Melansir reuters, bagian dari kesepakatan gencatan senjata mengharuskan 600 truk berisi bantuan kemanusiaan diizinkan masuk ke Gaza setiap hari. Peeperkorn mengatakan WHO siap untuk mengirimkannya, meskipun hambatan keamanan dan politik yang signifikan untuk mengirimkan bantuan ke seluruh Gaza perlu disingkirkan.
“Namun yang terpenting adalah bahwa hambatan keamanan dan politik yang signifikan terhadap penyaluran bantuan di Gaza harus dihilangkan. Jadi, kita memerlukan akses yang cepat, tanpa hambatan, dan aman serta arus bantuan yang dipercepat ke dan dari Gaza. Dan memulihkan sistem kesehatan, saya ingin menegaskan hal itu, ini adalah upaya kolektif, yang akan dipandu dan harus dipandu dan dilaksanakan dengan kerja sama yang erat dengan Kementerian Kesehatan, tenaga kesehatan, tenaga kesehatan Gaza, mitra, dan masyarakat internasional," jelas Peeperkorn.
Berbicara pada pengarahan yang sama, Direktur Jenderal WHO, Tedros Adhanom Ghebreyesus, mengatakan bahwa ia menyambut baik kesepakatan tersebut tetapi ia tetap berhati-hati, mengingat sebelumnya pernah mengalami firasat buruk dan kesepakatan tersebut belum dikonfirmasi.

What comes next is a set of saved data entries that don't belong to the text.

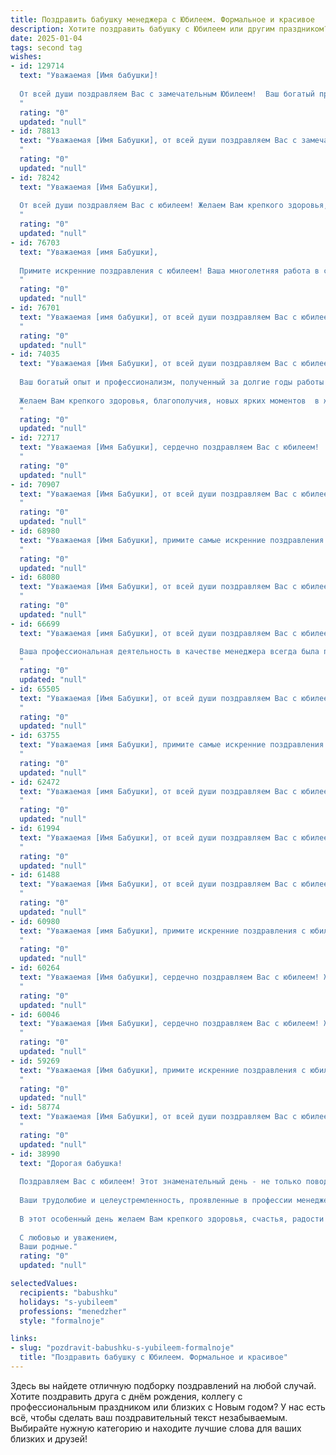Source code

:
 ```yaml
---
title: Поздравить бабушку менеджера с Юбилеем. Формальное и красивое
description: Хотите поздравить бабушку с Юбилеем или другим праздником? Наш ИИ создаст незабываемое поздравление, а вы обязательно выделитесь среди других.  
date: 2025-01-04
tags: second tag
wishes:
- id: 129714
  text: "Уважаемая [Имя бабушки]!
  
  От всей души поздравляем Вас с замечательным Юбилеем!  Ваш богатый профессиональный опыт менеджера,  ум,  терпение и доброта заслуживают самых высоких похвал.  Желаем Вам крепкого здоровья,  неиссякаемой энергии,  радости,  мира и благополучия на долгие годы. Пусть каждый день будет наполнен любовью близких и приятными событиями. С юбилеем!
  "
  rating: "0"
  updated: "null"
- id: 78813
  text: "Уважаемая [Имя Бабушки], от всей души поздравляем Вас с замечательным юбилеем!  Ваша преданность профессии менеджера и богатый жизненный опыт заслуживают глубокого уважения. Желаем Вам крепкого здоровья, благополучия и пусть каждый новый день приносит радость и счастье!
  "
  rating: "0"
  updated: "null"
- id: 78242
  text: "Уважаемая [Имя Бабушки],
  
  От всей души поздравляем Вас с юбилеем! Желаем Вам крепкого здоровья, неисчерпаемой энергии, радости в каждом дне и исполнения всех самых сокровенных желаний! Ваша профессиональная успешность, как менеджера, всегда достойна восхищения. Пусть Ваша жизнь будет наполнена теплом, любовью и заботой близких. С юбилеем!
  "
  rating: "0"
  updated: "null"
- id: 76703
  text: "Уважаемая [имя Бабушки],
  
  Примите искренние поздравления с юбилеем! Ваша многолетняя работа в сфере менеджмента  - это пример  профессионализма,  вдохновения и  преданности делу. Желаем Вам крепкого здоровья,  неиссякаемой энергии и  радости от жизни! Пусть  каждый  день  приносит новые  успехи  и  приятные  сюрпризы.
  "
  rating: "0"
  updated: "null"
- id: 76701
  text: "Уважаемая [имя бабушки], от всей души поздравляем Вас с юбилеем! Ваша долгая и плодотворная работа менеджером – это пример преданности своему делу и профессионализма. Желаем Вам крепкого здоровья, благополучия и светлых дней в окружении любящих людей!
  "
  rating: "0"
  updated: "null"
- id: 74035
  text: "Уважаемая [Имя Бабушки], от всей души поздравляем Вас с юбилеем!
  
  Ваш богатый опыт и профессионализм, полученный за долгие годы работы в сфере менеджмента, заслуживают глубокого уважения. Вы всегда были примером целеустремленности, ответственности и умения находить решения в самых сложных ситуациях.
  
  Желаем Вам крепкого здоровья, благополучия, новых ярких моментов  в жизни и исполнения всех Ваших желаний!
  "
  rating: "0"
  updated: "null"
- id: 72717
  text: "Уважаемая [Имя Бабушки], сердечно поздравляем Вас с юбилеем!  Желаем Вам крепкого здоровья, светлых и радостных дней,  окружения  любви и заботы близких. Пусть Ваш богатый опыт и мудрость продолжают вдохновлять всех, кто Вас знает.  Счастья, благополучия и долгих лет жизни!
  "
  rating: "0"
  updated: "null"
- id: 70907
  text: "Уважаемая [Имя Бабушки], от всей души поздравляем Вас с юбилеем! Пусть этот знаменательный день наполнится радостью, теплом и любовью близких. Желаем Вам крепкого здоровья, неиссякаемой энергии, оптимизма и благополучия на долгие годы! Ваша мудрость, опыт и профессионализм, накопленный за годы работы в сфере менеджмента, всегда будут примером для всех нас. Счастья Вам, добра и всего наилучшего!
  "
  rating: "0"
  updated: "null"
- id: 68980
  text: "Уважаемая [Имя Бабушки], примите самые искренние поздравления с юбилеем! Ваша многолетняя работа в качестве менеджера – это пример профессионализма, целеустремленности и  преданности своему делу. Желаем Вам крепкого здоровья, неиссякаемой энергии и неизменного оптимизма. Пусть каждый день дарит Вам радость и свет, а близкие всегда будут рядом!
  "
  rating: "0"
  updated: "null"
- id: 68080
  text: "Уважаемая [Имя Бабушки], от всей души поздравляем Вас с юбилеем! Ваша богатая жизненная история, ваш профессиональный опыт, ваша мудрость и доброта – это пример для всех нас. Желаем Вам крепкого здоровья, семейного благополучия, радости и ярких впечатлений в каждом дне. Пусть каждый новый год приносит новые свершения и исполнение желаний!
  "
  rating: "0"
  updated: "null"
- id: 66699
  text: "Уважаемая [имя Бабушки], от всей души поздравляем Вас с юбилеем!
  
  Ваша профессиональная деятельность в качестве менеджера всегда была примером для многих. Ваша ответственность, знание дела и умение находить общий язык с людьми – качества, которые вызывают глубокое уважение. Желаем Вам крепкого здоровья, благополучия, оптимизма и новых профессиональных успехов!
  "
  rating: "0"
  updated: "null"
- id: 65505
  text: "Уважаемая [Имя Бабушки], от всей души поздравляем Вас с юбилеем! Пусть этот день станет особенным и наполнится теплом, радостью и любовью близких. Мы восхищаемся Вашей мудростью, жизненным опытом и профессионализмом, проявленным в роли замечательного менеджера. Желаем Вам крепкого здоровья, неиссякаемой энергии и благополучия на долгие годы!
  "
  rating: "0"
  updated: "null"
- id: 63755
  text: "Уважаемая [имя Бабушки], примите самые искренние поздравления с юбилеем! Желаем Вам крепкого здоровья, благополучия, тепла семейного очага и долгих лет жизни, полных радости и оптимизма. Пусть Ваш богатый опыт и профессионализм менеджера продолжают приносить Вам удовлетворение и успех!
  "
  rating: "0"
  updated: "null"
- id: 62472
  text: "Уважаемая [имя Бабушки], от всей души поздравляем Вас с юбилеем!  Пусть Ваша богатая жизненная мудрость, полученная за годы работы менеджером, всегда помогает Вам в любых начинаниях. Желаем Вам крепкого здоровья, неиссякаемой энергии, тепла домашнего очага и незабываемых моментов счастья!
  "
  rating: "0"
  updated: "null"
- id: 61994
  text: "Уважаемая [Имя Бабушки], от всей души поздравляем Вас с юбилеем!  Желаем Вам крепкого здоровья, оптимизма и  радости.  Пусть Ваша профессиональная деятельность,  как менеджера,  всегда приносит Вам удовлетворение и успех. Пусть в жизни будет больше светлых моментов и  счастливых мгновений!
  "
  rating: "0"
  updated: "null"
- id: 61488
  text: "Уважаемая [Имя Бабушки], от всей души поздравляем Вас с юбилеем! Желаем Вам крепкого здоровья, неиссякаемой энергии, радости и душевного тепла. Пусть каждый день будет наполнен счастьем и любовью близких!
  "
  rating: "0"
  updated: "null"
- id: 60980
  text: "Уважаемая [имя Бабушки], примите искренние поздравления с юбилеем! Вы - яркий пример мудрости, жизнелюбия и профессионализма. В роли менеджера Вы всегда демонстрировали не только исключительные деловые качества, но и редкую душевную теплоту. Желаем Вам крепкого здоровья, благополучия и радости в каждом дне!
  "
  rating: "0"
  updated: "null"
- id: 60264
  text: "Уважаемая [Имя бабушки], сердечно поздравляем Вас с юбилеем! Желаем Вам крепкого здоровья, неиссякаемой энергии, светлых дней, наполненных радостью и любовью близких. Пусть Ваш богатый опыт и мудрость продолжают вдохновлять нас, а профессиональные успехи в сфере менеджмента приносят Вам заслуженное уважение и признание!
  "
  rating: "0"
  updated: "null"
- id: 60046
  text: "Уважаемая [Имя Бабушки], сердечно поздравляем Вас с юбилеем! Желаем Вам крепкого здоровья, бодрости духа, семейного счастья и благополучия. Пусть Ваша работа менеджера приносит Вам удовлетворение, а Ваша жизнь будет наполнена радостными событиями и любовью близких.
  "
  rating: "0"
  updated: "null"
- id: 59269
  text: "Уважаемая [Имя бабушки], примите искренние поздравления с юбилеем!  Ваша долгая и плодотворная работа в сфере менеджмента заслуживает глубокого уважения и восхищения. Желаем Вам крепкого здоровья,  неиссякаемой энергии,   радости  и  благополучия. Пусть каждый день  будет наполнен любовью близких  и приятными  моментами.
  "
  rating: "0"
  updated: "null"
- id: 58774
  text: "Уважаемая [Имя Бабушки], от всей души поздравляем Вас с юбилеем! Желаем Вам крепкого здоровья, неугасаемого оптимизма и  многих лет активной  и яркой жизни. Ваш профессионализм и опыт как менеджера всегда вызывали глубокое уважение, а доброта и отзывчивость  делают Вас  настоящим примером для всех. Пусть  каждый день дарит Вам только  радость, любовь и  благополучие!
  "
  rating: "0"
  updated: "null"
- id: 38990
  text: "Дорогая бабушка!
  
  Поздравляем Вас с юбилеем! Этот знаменательный день - не только повод для празднования, но и возможность выразить Вам глубокую благодарность за все те заботу и любовь, которые Вы дарите нашей семье.
  
  Ваши трудолюбие и целеустремленность, проявленные в профессии менеджера, всегда служили нам примером. Вы умеете организовать всё с уютом и теплом, и это вдохновляет всех нас. Мы гордимся тем, что у нас есть такая мудрая и талантливая бабушка!
  
  В этот особенный день желаем Вам крепкого здоровья, счастья, радости и новых успехов. Пусть каждый день приносит только положительные эмоции и светлые моменты!
  
  С любовью и уважением,
  Ваши родные."
  rating: "0"
  updated: "null"

selectedValues:
  recipients: "babushku"
  holidays: "s-yubileem"
  professions: "menedzher"
  style: "formalnoje"

links:
- slug: "pozdravit-babushku-s-yubileem-formalnoje"
  title: "Поздравить бабушку с Юбилеем. Формальное и красивое"
---
```


Здесь вы найдете отличную подборку поздравлений на любой случай.
Хотите поздравить друга с днём рождения, коллегу с профессиональным праздником или близких с Новым годом? У нас есть всё, чтобы сделать ваш поздравительный текст незабываемым. Выбирайте нужную категорию и находите лучшие слова для ваших близких и друзей!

“Kami menyambut berita ini dengan sangat lega, tetapi juga dengan kesedihan karena berita ini datang terlambat bagi mereka yang telah meninggal dalam konflik ini dan dengan kehati-hatian mengingat bahwa kita telah mengalami firasat buruk sebelumnya dan kesepakatan tersebut belum dikonfirmasi. Meskipun kesepakatan tersebut baru akan berlaku pada hari Minggu, jika kedua belah pihak berkomitmen untuk melakukan gencatan senjata, kesepakatan tersebut harus segera dimulai. Kami mendesak kabinet Israel untuk menyetujui kesepakatan tersebut dan semua pihak untuk menghormati dan melaksanakannya. Kami dengan tulus berharap bahwa kesepakatan ini menandai berakhirnya babak tergelap dalam sejarah hubungan antara Israel dan Palestina," urai Direktur Jenderal WHO, Tedros Adhanom Ghebreyesus.
Sebelumnya pada hari Kamis, WHO meluncurkan permohonan tahunannya untuk pendanaan guna menanggapi keadaan darurat kesehatan, beberapa hari sebelum pelantikan Donald Trump sebagai presiden Amerika Serikat (donor terbesar badan kesehatan tersebut) menimbulkan pertanyaan mengenai keuangan jangka panjangnya.
WHO mencari $1,5 miliar untuk membantu lebih dari 300 juta orang yang tinggal di 42 zona darurat, dari Gaza hingga Afganistan, kata Tedros.
Amerika Serikat secara historis telah menjadi penyumbang utama bagi seruan darurat WHO dan anggarannya yang lebih luas, yang ditetapkan sebesar $6,8 miliar untuk tahun 2024-2025. Untuk periode dua tahun saat ini, Amerika Serikat menyediakan sekitar 34% dari dana yang tersedia untuk keadaan darurat kesehatan, dan di masa lalu kontribusinya telah mencapai 50%, menurut data WHO. Amerika Serikat juga menyumbang sekitar seperlima dari keseluruhan dana WHO.
Tedros juga mengatakan dia masih menderita "tinnitus" di telinga kirinya, yang bisa berlangsung selama berbulan-bulan, setelah dia lolos dari serangan udara di bandara utama Yaman pada bulan Desember, yang dilakukan oleh Israel.